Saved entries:
- - - - - - -
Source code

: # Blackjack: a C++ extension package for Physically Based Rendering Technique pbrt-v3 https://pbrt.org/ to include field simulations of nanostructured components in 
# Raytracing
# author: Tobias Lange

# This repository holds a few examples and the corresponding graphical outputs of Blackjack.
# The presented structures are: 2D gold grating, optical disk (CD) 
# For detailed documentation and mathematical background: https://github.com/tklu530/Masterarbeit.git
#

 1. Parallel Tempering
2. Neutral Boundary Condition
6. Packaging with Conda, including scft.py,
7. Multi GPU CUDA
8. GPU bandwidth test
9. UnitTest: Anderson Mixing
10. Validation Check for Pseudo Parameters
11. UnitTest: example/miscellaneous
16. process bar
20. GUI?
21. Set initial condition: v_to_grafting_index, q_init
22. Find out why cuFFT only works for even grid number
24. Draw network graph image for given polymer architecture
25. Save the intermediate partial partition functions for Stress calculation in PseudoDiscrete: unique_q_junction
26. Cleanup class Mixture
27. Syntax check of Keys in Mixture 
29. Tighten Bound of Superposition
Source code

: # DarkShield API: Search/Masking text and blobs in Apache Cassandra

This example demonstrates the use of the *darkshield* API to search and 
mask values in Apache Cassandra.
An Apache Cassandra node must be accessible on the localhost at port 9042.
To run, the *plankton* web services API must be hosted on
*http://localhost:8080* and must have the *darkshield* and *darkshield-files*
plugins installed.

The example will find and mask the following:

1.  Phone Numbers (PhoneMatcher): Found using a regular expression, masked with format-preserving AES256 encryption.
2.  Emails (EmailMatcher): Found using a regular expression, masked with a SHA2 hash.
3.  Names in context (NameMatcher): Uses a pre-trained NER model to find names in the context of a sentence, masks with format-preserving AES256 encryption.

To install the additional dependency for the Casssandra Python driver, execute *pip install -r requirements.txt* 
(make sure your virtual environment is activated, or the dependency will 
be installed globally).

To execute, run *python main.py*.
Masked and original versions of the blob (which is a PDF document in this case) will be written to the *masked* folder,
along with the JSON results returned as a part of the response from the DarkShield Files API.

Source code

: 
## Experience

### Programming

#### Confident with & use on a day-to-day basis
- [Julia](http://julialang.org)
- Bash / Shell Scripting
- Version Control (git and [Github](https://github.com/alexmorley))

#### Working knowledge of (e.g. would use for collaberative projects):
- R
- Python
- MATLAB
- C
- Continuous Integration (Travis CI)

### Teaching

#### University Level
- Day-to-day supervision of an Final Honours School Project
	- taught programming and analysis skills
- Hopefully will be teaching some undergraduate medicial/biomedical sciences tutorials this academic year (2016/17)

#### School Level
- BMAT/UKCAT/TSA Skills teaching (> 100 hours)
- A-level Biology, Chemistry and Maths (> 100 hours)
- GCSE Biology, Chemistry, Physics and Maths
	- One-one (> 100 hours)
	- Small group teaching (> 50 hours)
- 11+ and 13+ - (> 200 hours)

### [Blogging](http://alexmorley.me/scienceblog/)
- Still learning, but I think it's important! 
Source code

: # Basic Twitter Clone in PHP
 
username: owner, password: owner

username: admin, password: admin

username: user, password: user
- - - - - - -
**TASK ITEM:** Once you find the line containing "# This repository", stop: reproduce exactly that line and every line of the data before it, and nothing else.

**TASK RESULT:**
Source code

: # Blackjack: a C++ extension package for Physically Based Rendering Technique pbrt-v3 https://pbrt.org/ to include field simulations of nanostructured components in 
# Raytracing
# author: Tobias Lange

# This repository holds a few examples and the corresponding graphical outputs of Blackjack.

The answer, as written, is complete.